In the entries below, print exactly the lines from the first through the one with "higher energy state.", both included, and none of the pictures.
═════ DATA RECORDS ═════
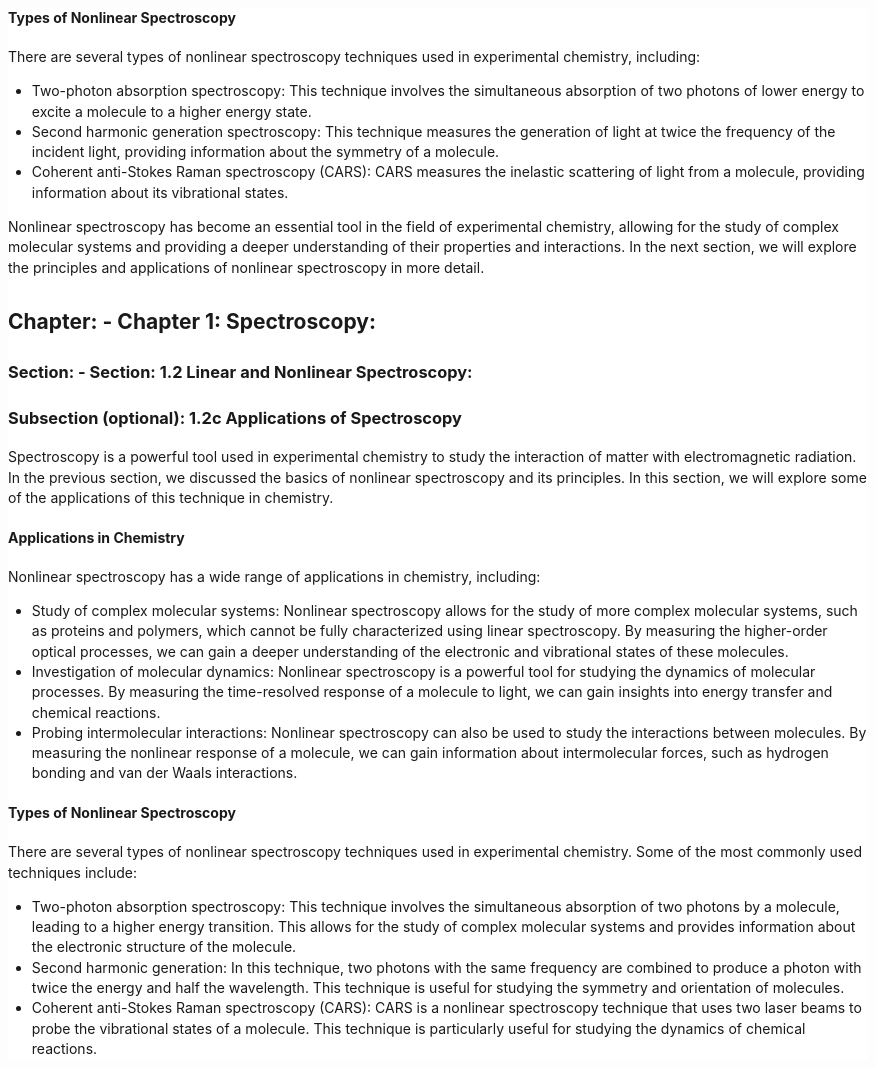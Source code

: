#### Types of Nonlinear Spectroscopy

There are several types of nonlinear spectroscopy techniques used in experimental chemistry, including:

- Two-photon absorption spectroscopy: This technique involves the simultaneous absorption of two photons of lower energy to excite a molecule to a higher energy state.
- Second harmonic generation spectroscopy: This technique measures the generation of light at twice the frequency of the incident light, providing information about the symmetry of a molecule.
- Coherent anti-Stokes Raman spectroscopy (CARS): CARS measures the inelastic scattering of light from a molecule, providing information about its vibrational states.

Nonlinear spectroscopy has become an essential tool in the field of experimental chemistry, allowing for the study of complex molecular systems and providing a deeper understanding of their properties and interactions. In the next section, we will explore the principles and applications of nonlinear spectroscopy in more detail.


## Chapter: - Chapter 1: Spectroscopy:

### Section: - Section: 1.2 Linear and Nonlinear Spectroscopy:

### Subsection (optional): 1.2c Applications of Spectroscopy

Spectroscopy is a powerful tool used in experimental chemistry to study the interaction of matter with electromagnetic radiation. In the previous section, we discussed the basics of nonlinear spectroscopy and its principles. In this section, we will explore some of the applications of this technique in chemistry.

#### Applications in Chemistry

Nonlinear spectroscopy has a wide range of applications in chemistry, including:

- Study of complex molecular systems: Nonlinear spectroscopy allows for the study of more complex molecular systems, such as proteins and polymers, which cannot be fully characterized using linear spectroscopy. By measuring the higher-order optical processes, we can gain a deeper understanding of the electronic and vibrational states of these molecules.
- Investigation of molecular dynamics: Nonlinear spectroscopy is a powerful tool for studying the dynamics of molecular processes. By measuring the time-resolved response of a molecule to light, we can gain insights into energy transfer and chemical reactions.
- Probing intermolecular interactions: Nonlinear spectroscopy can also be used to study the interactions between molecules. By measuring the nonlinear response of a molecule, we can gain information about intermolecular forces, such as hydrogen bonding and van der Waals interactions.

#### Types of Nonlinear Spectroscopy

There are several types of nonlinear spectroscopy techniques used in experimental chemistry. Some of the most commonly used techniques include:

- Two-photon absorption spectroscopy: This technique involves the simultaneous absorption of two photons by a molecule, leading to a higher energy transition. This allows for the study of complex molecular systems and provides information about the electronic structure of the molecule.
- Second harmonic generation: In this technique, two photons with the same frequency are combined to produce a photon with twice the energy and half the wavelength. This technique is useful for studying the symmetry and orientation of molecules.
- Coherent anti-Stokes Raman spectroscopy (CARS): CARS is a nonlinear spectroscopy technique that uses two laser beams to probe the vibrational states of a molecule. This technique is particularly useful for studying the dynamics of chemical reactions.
═════
> **TASK SOLUTION**:
Source code

:#### Types of Nonlinear Spectroscopy

There are several types of nonlinear spectroscopy techniques used in experimental chemistry, including:

- Two-photon absorption spectroscopy: This technique involves the simultaneous absorption of two photons of lower energy to excite a molecule to a higher energy state.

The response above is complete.